What the task requires: Show every line below where "experiment" can be found.

Materials provided:
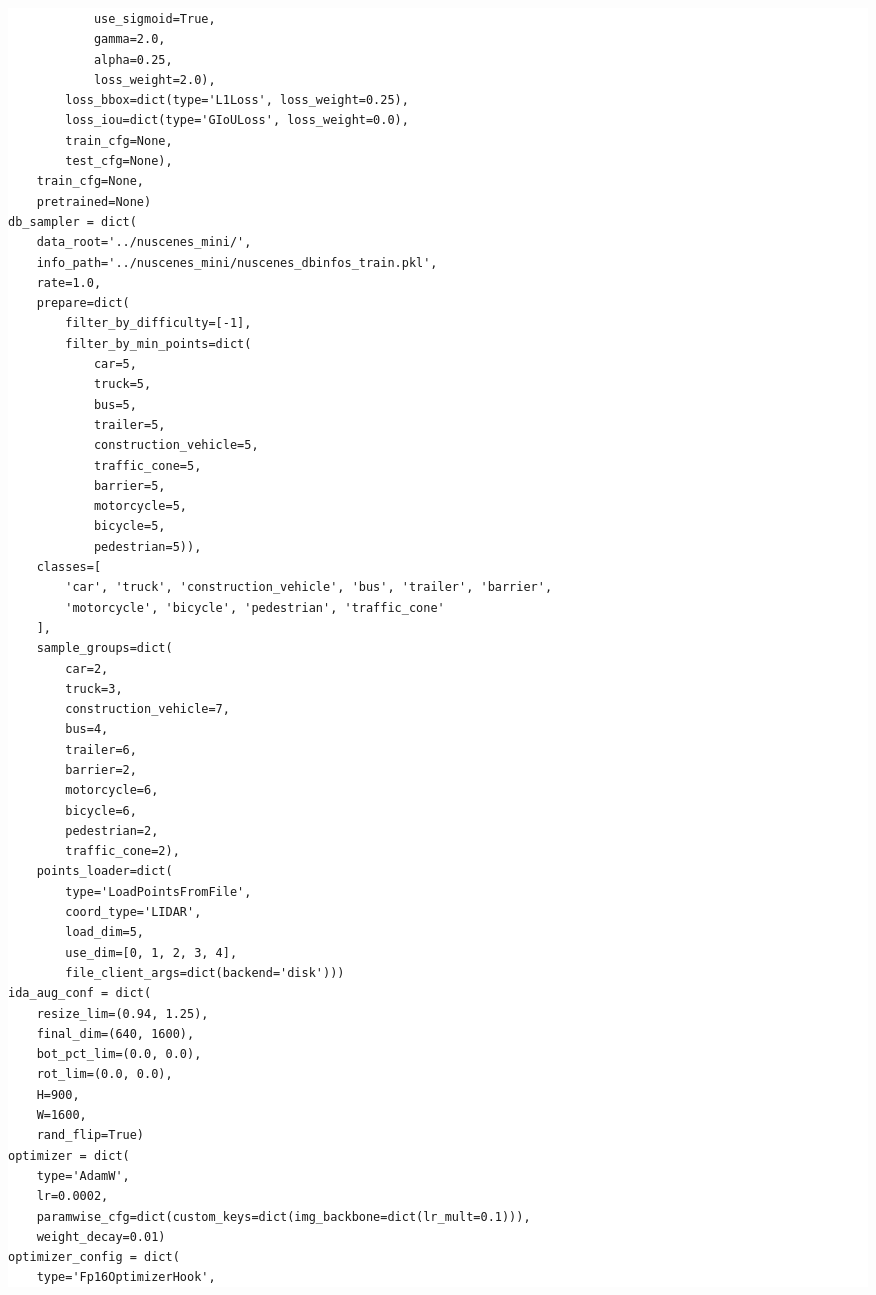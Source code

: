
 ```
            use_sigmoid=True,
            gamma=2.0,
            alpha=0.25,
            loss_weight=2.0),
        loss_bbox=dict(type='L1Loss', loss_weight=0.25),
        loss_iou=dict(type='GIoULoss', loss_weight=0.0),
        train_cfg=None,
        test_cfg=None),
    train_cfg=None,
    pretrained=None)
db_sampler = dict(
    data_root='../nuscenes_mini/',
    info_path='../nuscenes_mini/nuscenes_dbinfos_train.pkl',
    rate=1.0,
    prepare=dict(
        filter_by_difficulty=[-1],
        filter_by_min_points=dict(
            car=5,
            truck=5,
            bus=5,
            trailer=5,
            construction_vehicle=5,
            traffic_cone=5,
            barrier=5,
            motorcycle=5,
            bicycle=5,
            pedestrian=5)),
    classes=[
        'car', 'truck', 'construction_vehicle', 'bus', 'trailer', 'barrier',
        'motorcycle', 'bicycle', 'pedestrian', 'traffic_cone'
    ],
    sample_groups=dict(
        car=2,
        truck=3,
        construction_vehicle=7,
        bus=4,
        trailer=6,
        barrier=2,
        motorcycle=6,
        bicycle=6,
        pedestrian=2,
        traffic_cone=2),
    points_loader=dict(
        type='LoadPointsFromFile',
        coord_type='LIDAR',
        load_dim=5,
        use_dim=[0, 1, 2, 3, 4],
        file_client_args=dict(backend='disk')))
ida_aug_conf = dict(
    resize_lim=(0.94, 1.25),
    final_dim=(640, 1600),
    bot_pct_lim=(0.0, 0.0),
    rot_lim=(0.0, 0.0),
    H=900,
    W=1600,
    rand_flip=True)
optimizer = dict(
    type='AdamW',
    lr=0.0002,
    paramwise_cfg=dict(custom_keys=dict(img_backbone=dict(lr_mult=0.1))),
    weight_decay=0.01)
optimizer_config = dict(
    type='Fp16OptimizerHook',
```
...
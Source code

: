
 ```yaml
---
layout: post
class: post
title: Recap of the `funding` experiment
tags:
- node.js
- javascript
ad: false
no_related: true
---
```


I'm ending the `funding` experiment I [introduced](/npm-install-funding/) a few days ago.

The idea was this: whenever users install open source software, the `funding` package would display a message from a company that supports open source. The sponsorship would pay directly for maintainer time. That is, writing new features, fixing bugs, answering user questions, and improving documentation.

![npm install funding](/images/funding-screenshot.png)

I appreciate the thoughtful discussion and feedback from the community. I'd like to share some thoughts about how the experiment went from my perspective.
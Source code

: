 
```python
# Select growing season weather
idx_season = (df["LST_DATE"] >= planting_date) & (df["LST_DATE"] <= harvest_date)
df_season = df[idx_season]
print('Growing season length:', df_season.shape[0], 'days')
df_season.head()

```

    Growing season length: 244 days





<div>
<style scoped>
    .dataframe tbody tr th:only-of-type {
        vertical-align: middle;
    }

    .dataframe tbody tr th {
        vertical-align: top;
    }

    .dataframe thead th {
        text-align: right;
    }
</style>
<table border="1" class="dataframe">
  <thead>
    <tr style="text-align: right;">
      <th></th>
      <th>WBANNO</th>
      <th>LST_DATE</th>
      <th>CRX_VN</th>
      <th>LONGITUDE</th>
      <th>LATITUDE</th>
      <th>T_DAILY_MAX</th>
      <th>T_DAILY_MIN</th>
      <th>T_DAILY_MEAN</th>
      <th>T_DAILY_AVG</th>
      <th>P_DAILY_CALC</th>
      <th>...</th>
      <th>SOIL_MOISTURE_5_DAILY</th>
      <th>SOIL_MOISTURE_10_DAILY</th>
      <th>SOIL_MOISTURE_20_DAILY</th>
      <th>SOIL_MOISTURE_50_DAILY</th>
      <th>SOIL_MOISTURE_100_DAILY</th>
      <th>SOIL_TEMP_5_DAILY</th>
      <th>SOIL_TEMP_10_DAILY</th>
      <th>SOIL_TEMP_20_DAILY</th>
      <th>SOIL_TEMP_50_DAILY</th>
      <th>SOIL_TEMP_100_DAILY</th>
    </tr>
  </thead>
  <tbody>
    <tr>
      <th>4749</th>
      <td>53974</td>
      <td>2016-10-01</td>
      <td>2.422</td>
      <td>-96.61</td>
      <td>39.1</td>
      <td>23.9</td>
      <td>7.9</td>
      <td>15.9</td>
* * *
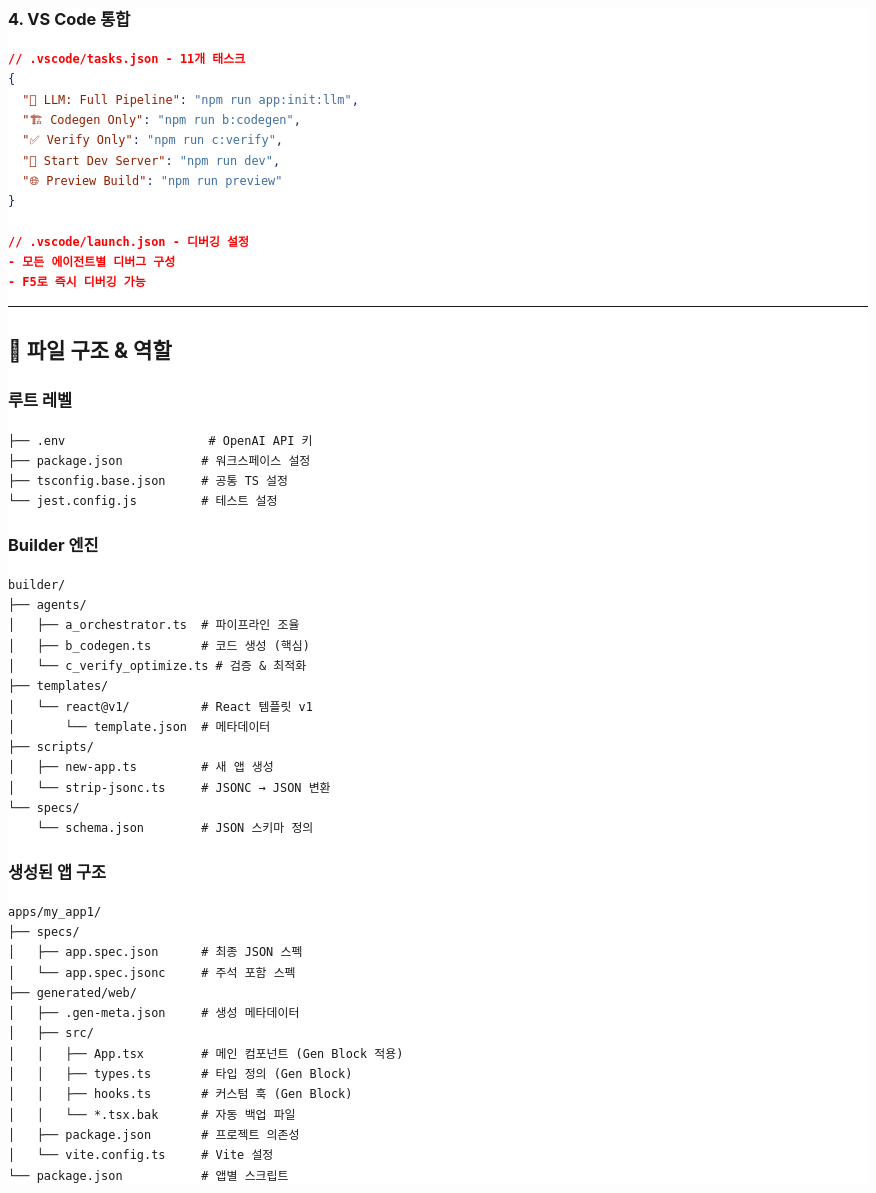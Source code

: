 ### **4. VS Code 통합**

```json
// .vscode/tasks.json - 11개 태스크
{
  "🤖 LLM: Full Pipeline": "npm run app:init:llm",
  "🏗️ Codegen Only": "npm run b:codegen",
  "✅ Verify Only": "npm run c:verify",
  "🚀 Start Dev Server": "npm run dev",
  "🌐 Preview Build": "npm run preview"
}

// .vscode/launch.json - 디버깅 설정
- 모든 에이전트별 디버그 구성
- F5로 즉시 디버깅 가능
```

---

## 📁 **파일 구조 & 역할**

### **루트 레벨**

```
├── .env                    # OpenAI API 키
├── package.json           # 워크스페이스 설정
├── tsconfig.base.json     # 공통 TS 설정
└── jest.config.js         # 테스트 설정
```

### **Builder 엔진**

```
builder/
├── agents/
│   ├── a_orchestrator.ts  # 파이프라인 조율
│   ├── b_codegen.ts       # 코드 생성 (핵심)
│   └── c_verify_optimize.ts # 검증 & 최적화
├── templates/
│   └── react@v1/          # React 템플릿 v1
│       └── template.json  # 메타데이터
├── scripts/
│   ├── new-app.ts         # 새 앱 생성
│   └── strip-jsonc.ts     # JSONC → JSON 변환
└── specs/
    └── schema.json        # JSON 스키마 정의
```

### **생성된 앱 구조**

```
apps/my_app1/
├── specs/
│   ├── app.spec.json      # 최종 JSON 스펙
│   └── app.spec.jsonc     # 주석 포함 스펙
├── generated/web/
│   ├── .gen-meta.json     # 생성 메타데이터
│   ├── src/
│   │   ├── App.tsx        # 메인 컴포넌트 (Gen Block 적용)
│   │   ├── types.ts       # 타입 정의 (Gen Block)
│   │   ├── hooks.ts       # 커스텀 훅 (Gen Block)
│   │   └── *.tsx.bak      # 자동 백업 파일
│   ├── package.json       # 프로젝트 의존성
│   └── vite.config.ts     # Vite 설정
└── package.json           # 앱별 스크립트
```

Solution:
title: Recap of the `funding` experiment
I'm ending the `funding` experiment I [introduced](/npm-install-funding/) a few days ago.
I appreciate the thoughtful discussion and feedback from the community. I'd like to share some thoughts about how the experiment went from my perspective.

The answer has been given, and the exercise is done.